* **AIM OF THE EXERCISE**
Could you set down the lines below, from the one containing "As Pulumi uses" through the final line, exactly as written?

* **GIVEN DATA**
>>
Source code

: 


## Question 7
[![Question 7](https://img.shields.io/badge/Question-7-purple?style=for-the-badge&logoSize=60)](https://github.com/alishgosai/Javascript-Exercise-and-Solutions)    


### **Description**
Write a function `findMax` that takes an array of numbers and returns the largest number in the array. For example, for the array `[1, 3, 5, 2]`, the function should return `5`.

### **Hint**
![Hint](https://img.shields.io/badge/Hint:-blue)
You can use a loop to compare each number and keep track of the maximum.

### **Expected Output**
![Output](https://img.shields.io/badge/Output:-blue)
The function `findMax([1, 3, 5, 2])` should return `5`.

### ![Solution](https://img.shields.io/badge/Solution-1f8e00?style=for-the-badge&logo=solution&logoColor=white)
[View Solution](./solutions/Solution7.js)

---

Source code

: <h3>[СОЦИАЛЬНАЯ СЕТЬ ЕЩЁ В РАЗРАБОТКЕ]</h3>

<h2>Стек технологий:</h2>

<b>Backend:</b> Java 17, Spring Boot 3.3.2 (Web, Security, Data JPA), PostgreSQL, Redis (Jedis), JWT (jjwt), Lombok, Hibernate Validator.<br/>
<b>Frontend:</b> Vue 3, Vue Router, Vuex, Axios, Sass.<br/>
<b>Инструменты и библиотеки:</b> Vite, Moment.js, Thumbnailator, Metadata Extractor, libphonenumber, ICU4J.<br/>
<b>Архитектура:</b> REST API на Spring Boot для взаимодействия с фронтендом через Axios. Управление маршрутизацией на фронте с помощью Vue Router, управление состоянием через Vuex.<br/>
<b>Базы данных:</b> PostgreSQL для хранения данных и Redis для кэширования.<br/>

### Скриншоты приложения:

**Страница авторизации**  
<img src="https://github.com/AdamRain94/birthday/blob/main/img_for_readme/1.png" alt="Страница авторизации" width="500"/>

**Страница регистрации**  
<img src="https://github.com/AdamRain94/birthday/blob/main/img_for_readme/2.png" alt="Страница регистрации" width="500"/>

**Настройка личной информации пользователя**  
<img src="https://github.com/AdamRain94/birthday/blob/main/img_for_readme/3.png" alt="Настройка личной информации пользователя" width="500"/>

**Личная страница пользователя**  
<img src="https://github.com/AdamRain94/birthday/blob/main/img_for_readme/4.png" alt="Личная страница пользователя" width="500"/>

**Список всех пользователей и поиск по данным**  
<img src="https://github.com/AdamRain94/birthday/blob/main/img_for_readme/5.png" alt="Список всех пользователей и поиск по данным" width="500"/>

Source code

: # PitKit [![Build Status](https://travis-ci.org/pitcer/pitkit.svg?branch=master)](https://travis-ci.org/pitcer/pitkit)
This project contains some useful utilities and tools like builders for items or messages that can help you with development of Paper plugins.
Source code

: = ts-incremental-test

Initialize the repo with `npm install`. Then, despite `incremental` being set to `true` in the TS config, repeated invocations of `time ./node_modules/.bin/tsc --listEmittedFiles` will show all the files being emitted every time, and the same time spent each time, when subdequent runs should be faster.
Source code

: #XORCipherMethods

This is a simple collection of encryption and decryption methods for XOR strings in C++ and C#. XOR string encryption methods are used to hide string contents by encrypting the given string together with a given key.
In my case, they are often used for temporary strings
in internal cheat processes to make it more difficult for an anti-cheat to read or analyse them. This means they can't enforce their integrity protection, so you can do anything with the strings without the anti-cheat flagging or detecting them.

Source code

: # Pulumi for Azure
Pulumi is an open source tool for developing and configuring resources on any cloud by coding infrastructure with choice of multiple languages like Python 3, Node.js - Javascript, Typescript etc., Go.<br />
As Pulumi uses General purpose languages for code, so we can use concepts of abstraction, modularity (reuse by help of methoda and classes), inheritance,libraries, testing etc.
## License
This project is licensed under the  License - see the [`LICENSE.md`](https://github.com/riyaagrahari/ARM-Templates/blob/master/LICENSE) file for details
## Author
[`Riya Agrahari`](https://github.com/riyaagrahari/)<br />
<<
* **ANSWER TO THIS EXERCISE**
As Pulumi uses General purpose languages for code, so we can use concepts of abstraction, modularity (reuse by help of methoda and classes), inheritance,libraries, testing etc.
## License
This project is licensed under the  License - see the [`LICENSE.md`](https://github.com/riyaagrahari/ARM-Templates/blob/master/LICENSE) file for details
## Author
[`Riya Agrahari`](https://github.com/riyaagrahari/)<br />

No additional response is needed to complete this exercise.